Debate sobre a cultura do cancelamento na sociedade contemporânea
Enviada em 31/08/2020
A Cultura do Cancelamento e Sua Proporção Na Atualidade
Nos últimos anos, com o uso exacerbado das redes sociais, tornou-se comum o boicote de determinadas personalidades por alguma atitude ou posicionamento considerados errados perante a sociedade. É inegável que essa cultura do cancelamento trouxe consigo a necessidade da exposição de problemas sociais na internet. Em contrapartida, há dúvidas se, a longo prazo, essa política funciona efetivamente no combate de problemas estruturais da sociedade.
É fato que exibir problemas frequentes na sociedade é de extrema importância e, nas redes sociais, isso se tornou comum. A hashtag “Me too” foi utilizada para expor relatos de assédio sexual na internet, gerando conforto ás vítimas, “cancelamento” dos culpados e, consequentemente, responsabilização legal pelos seus atos, evidenciando o fato de que essa política pode ajudar na demonstração de transgressões sociais através da internet.
Por outro lado, a cultura do cancelamento não resolve, de fato, problemas enraizados no corpo social, como o preconceito de maneira geral, pois perdeu-se o senso de proporção em relação a isso. Além de responsabilizar os culpados por reproduzir atitudes relacionadas aos problemas estruturais da sociedade, é necessário fazê-lo entender do que se trata, o que a política do cancelamento não faz, pelo contrário, exclui o indivíduo da socialização, fazendo-o passar por linchamentos, em sua maioria virtuais, o que põe em jogo a eficácia dessa cultura.
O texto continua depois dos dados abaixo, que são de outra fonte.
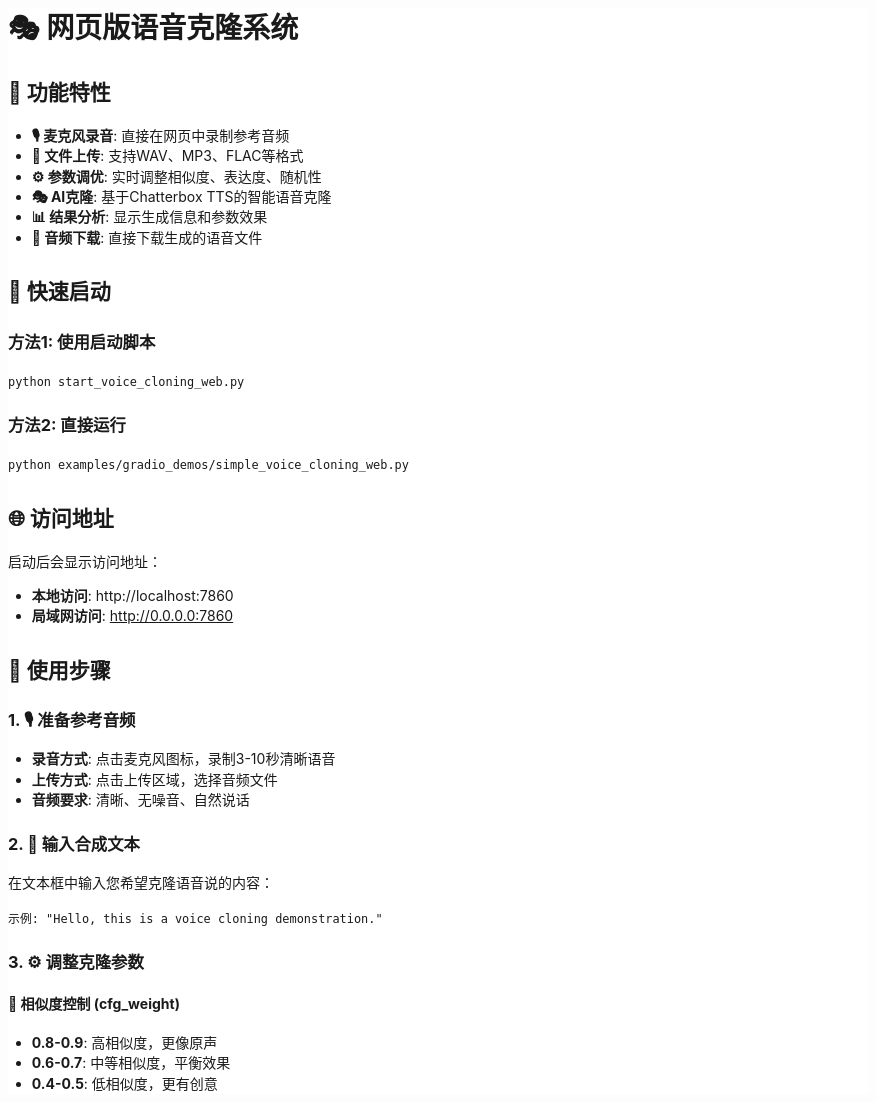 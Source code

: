 # 🎭 网页版语音克隆系统

## 📱 功能特性

- **🎙️ 麦克风录音**: 直接在网页中录制参考音频
- **📁 文件上传**: 支持WAV、MP3、FLAC等格式
- **⚙️ 参数调优**: 实时调整相似度、表达度、随机性
- **🎭 AI克隆**: 基于Chatterbox TTS的智能语音克隆
- **📊 结果分析**: 显示生成信息和参数效果
- **💾 音频下载**: 直接下载生成的语音文件

## 🚀 快速启动

### 方法1: 使用启动脚本
```bash
python start_voice_cloning_web.py
```

### 方法2: 直接运行
```bash
python examples/gradio_demos/simple_voice_cloning_web.py
```

## 🌐 访问地址

启动后会显示访问地址：
- **本地访问**: http://localhost:7860
- **局域网访问**: http://0.0.0.0:7860

## 📖 使用步骤

### 1. 🎙️ 准备参考音频
- **录音方式**: 点击麦克风图标，录制3-10秒清晰语音
- **上传方式**: 点击上传区域，选择音频文件
- **音频要求**: 清晰、无噪音、自然说话

### 2. 📝 输入合成文本
在文本框中输入您希望克隆语音说的内容：
```
示例: "Hello, this is a voice cloning demonstration."
```

### 3. ⚙️ 调整克隆参数

#### 🎯 相似度控制 (cfg_weight)
- **0.8-0.9**: 高相似度，更像原声
- **0.6-0.7**: 中等相似度，平衡效果
- **0.4-0.5**: 低相似度，更有创意
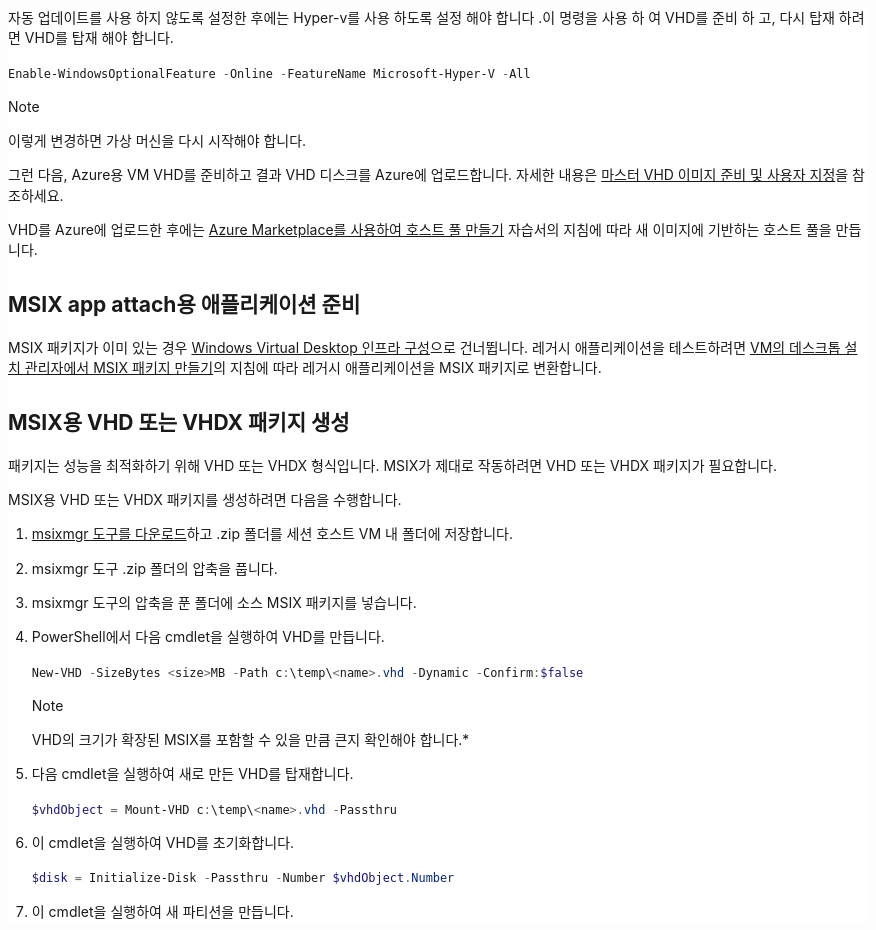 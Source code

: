 자동 업데이트를 사용 하지 않도록 설정한 후에는 Hyper-v를 사용 하도록 설정 해야 합니다 .이 명령을 사용 하 여 VHD를 준비 하 고, 다시 탑재 하려면 VHD를 탑재 해야 합니다.

```powershell
Enable-WindowsOptionalFeature -Online -FeatureName Microsoft-Hyper-V -All
```
>[!NOTE]
>이렇게 변경하면 가상 머신을 다시 시작해야 합니다.

그런 다음, Azure용 VM VHD를 준비하고 결과 VHD 디스크를 Azure에 업로드합니다. 자세한 내용은 [마스터 VHD 이미지 준비 및 사용자 지정](set-up-customize-master-image.md)을 참조하세요.

VHD를 Azure에 업로드한 후에는 [Azure Marketplace를 사용하여 호스트 풀 만들기](create-host-pools-azure-marketplace.md) 자습서의 지침에 따라 새 이미지에 기반하는 호스트 풀을 만듭니다.

## <a name="prepare-the-application-for-msix-app-attach"></a>MSIX app attach용 애플리케이션 준비

MSIX 패키지가 이미 있는 경우 [Windows Virtual Desktop 인프라 구성](#configure-windows-virtual-desktop-infrastructure)으로 건너뜁니다. 레거시 애플리케이션을 테스트하려면 [VM의 데스크톱 설치 관리자에서 MSIX 패키지 만들기](/windows/msix/packaging-tool/create-app-package-msi-vm/)의 지침에 따라 레거시 애플리케이션을 MSIX 패키지로 변환합니다.

## <a name="generate-a-vhd-or-vhdx-package-for-msix"></a>MSIX용 VHD 또는 VHDX 패키지 생성

패키지는 성능을 최적화하기 위해 VHD 또는 VHDX 형식입니다. MSIX가 제대로 작동하려면 VHD 또는 VHDX 패키지가 필요합니다.

MSIX용 VHD 또는 VHDX 패키지를 생성하려면 다음을 수행합니다.

1. [msixmgr 도구를 다운로드](https://aka.ms/msixmgr)하고 .zip 폴더를 세션 호스트 VM 내 폴더에 저장합니다.

2. msixmgr 도구 .zip 폴더의 압축을 풉니다.

3. msixmgr 도구의 압축을 푼 폴더에 소스 MSIX 패키지를 넣습니다.

4. PowerShell에서 다음 cmdlet을 실행하여 VHD를 만듭니다.

    ```powershell
    New-VHD -SizeBytes <size>MB -Path c:\temp\<name>.vhd -Dynamic -Confirm:$false
    ```

    >[!NOTE]
    >VHD의 크기가 확장된 MSIX를 포함할 수 있을 만큼 큰지 확인해야 합니다.*

5. 다음 cmdlet을 실행하여 새로 만든 VHD를 탑재합니다.

    ```powershell
    $vhdObject = Mount-VHD c:\temp\<name>.vhd -Passthru
    ```

6. 이 cmdlet을 실행하여 VHD를 초기화합니다.

    ```powershell
    $disk = Initialize-Disk -Passthru -Number $vhdObject.Number
    ```

7. 이 cmdlet을 실행하여 새 파티션을 만듭니다.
Percebe-se, portanto, que essa onda de julgamentos pode ser favorável no que diz respeito à responsabilização dos culapados por transgressões sociais, porém é necessário que haja consciência de proporção e necessidade. Além disso, o cancelamento não resolve problemas estruturais da sociedade, pois não promove a ressocialização e correção dos erros, mas sim a exclusão dos possíveis culapados sem que haja chances de mudanças por parte dos mesmos.